## Required action
Using the entries below, copy out all lines where "King" is found.

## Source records
——

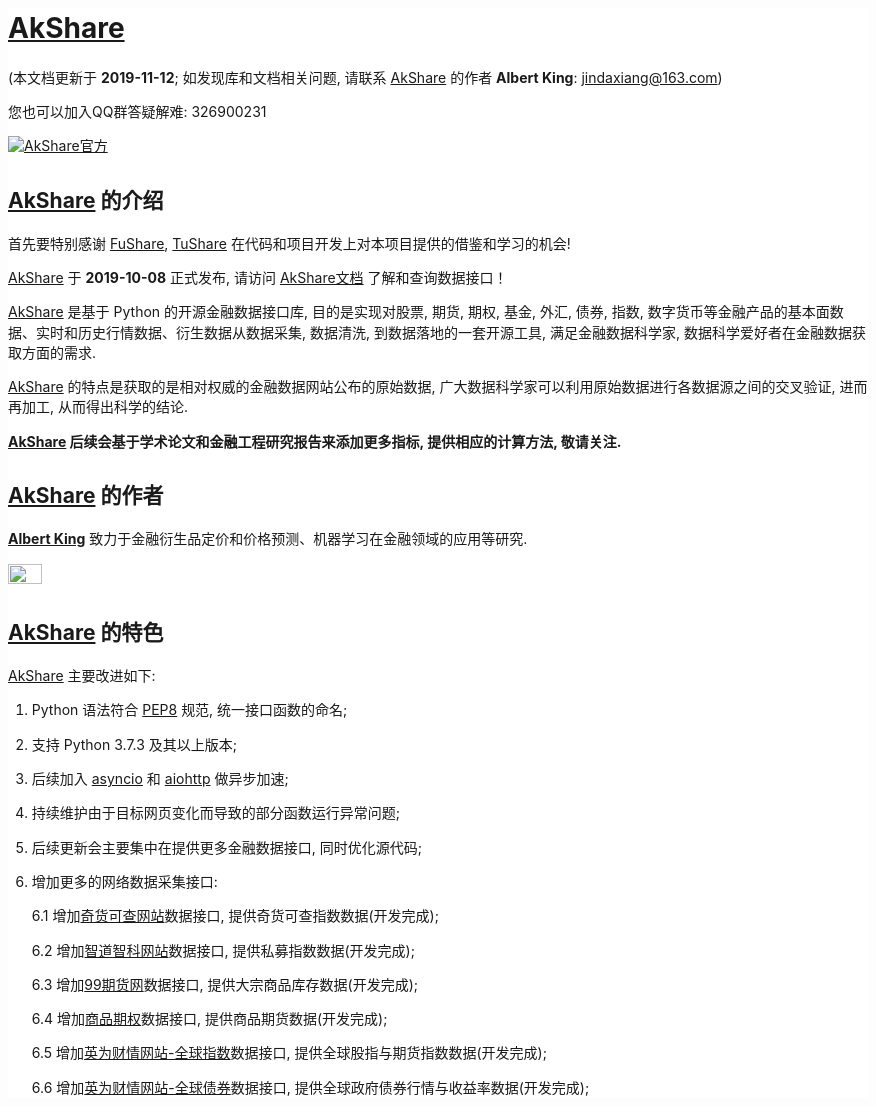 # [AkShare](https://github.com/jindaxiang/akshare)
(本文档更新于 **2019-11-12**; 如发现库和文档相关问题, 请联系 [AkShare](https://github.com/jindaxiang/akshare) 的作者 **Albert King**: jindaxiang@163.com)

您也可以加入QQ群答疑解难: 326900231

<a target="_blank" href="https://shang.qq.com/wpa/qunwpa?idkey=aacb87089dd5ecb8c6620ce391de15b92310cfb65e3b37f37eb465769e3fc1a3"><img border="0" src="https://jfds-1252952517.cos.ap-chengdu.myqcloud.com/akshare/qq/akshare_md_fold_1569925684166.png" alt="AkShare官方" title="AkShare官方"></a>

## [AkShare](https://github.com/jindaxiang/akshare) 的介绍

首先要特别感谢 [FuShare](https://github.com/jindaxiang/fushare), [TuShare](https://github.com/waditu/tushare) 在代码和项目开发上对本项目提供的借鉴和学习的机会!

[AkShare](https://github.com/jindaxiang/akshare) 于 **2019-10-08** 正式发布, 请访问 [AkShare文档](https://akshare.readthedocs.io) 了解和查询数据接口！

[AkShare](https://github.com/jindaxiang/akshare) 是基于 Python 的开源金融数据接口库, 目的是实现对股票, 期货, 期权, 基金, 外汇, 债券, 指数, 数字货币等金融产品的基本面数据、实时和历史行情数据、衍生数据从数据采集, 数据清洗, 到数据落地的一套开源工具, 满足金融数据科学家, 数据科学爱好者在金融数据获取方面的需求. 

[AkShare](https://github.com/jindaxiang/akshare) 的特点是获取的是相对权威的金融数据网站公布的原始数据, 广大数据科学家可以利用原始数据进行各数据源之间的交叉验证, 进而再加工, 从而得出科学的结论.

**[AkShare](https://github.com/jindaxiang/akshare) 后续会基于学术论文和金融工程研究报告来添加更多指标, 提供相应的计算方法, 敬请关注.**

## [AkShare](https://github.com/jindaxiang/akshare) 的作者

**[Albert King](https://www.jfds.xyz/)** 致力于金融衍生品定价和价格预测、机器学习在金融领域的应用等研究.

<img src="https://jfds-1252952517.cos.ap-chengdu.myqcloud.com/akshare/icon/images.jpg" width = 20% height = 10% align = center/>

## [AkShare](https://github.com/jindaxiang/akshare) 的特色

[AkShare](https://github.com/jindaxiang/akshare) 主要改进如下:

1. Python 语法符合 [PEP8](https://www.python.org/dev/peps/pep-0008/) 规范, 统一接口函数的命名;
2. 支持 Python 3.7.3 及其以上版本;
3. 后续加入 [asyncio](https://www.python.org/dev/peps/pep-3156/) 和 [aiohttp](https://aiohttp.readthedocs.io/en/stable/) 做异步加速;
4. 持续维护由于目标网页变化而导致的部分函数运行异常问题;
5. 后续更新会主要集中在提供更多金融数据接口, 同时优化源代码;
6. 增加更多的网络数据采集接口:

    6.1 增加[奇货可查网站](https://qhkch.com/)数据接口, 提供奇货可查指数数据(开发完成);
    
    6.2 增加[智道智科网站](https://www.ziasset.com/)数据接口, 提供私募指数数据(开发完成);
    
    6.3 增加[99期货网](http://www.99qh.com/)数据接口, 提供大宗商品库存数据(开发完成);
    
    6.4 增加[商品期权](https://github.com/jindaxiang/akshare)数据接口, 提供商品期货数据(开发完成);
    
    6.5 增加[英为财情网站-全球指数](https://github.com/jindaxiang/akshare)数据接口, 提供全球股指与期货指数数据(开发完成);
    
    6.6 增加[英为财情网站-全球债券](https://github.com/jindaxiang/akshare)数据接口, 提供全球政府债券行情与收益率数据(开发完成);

——

## Your solution
(本文档更新于 **2019-11-12**; 如发现库和文档相关问题, 请联系 [AkShare](https://github.com/jindaxiang/akshare) 的作者 **Albert King**: jindaxiang@163.com)
**[Albert King](https://www.jfds.xyz/)** 致力于金融衍生品定价和价格预测、机器学习在金融领域的应用等研究.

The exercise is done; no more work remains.